* Assignment: Exclude the pictures, then copy word for word the lines running from the beginning of the records through the line with "a tractor (RAM).".
--- Material provided ---
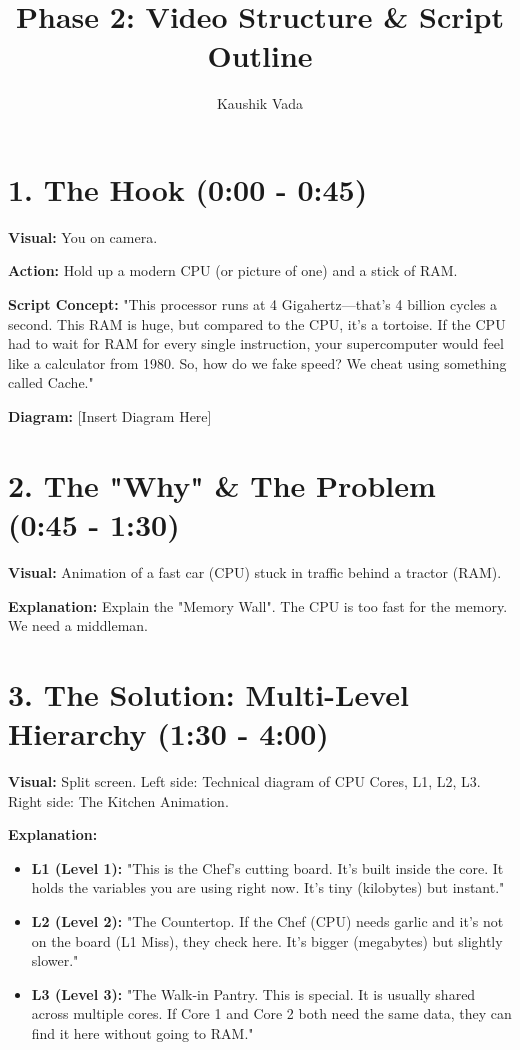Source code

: \documentclass{article}
\title{Phase 2: Video Structure \& Script Outline}
\author{Kaushik Vada}
\date{}
\begin{document}
\maketitle

\section*{1. The Hook (0:00 - 0:45)}
\textbf{Visual:} You on camera.

\textbf{Action:} Hold up a modern CPU (or picture of one) and a stick of RAM.

\textbf{Script Concept:} "This processor runs at 4 Gigahertz—that's 4 billion cycles a second. This RAM is huge, but compared to the CPU, it’s a tortoise. If the CPU had to wait for RAM for every single instruction, your supercomputer would feel like a calculator from 1980. So, how do we fake speed? We cheat using something called Cache."

\textbf{Diagram:} [Insert Diagram Here]

\section*{2. The "Why" \& The Problem (0:45 - 1:30)}
\textbf{Visual:} Animation of a fast car (CPU) stuck in traffic behind a tractor (RAM).

\textbf{Explanation:} Explain the "Memory Wall". The CPU is too fast for the memory. We need a middleman.

\section*{3. The Solution: Multi-Level Hierarchy (1:30 - 4:00)}
\textbf{Visual:} Split screen. Left side: Technical diagram of CPU Cores, L1, L2, L3. Right side: The Kitchen Animation.

\textbf{Explanation:}
\begin{itemize}
    \item \textbf{L1 (Level 1):} "This is the Chef's cutting board. It's built inside the core. It holds the variables you are using right now. It's tiny (kilobytes) but instant."
    \item \textbf{L2 (Level 2):} "The Countertop. If the Chef (CPU) needs garlic and it's not on the board (L1 Miss), they check here. It's bigger (megabytes) but slightly slower."
    \item \textbf{L3 (Level 3):} "The Walk-in Pantry. This is special. It is usually shared across multiple cores. If Core 1 and Core 2 both need the same data, they can find it here without going to RAM."
\end{itemize}
\end{document}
---
* Reply:
Source code

: \documentclass{article}
\title{Phase 2: Video Structure \& Script Outline}
\author{Kaushik Vada}
\date{}
\begin{document}
\maketitle

\section*{1. The Hook (0:00 - 0:45)}
\textbf{Visual:} You on camera.

\textbf{Action:} Hold up a modern CPU (or picture of one) and a stick of RAM.

\textbf{Script Concept:} "This processor runs at 4 Gigahertz—that's 4 billion cycles a second. This RAM is huge, but compared to the CPU, it’s a tortoise. If the CPU had to wait for RAM for every single instruction, your supercomputer would feel like a calculator from 1980. So, how do we fake speed? We cheat using something called Cache."

\textbf{Diagram:} [Insert Diagram Here]

\section*{2. The "Why" \& The Problem (0:45 - 1:30)}
\textbf{Visual:} Animation of a fast car (CPU) stuck in traffic behind a tractor (RAM).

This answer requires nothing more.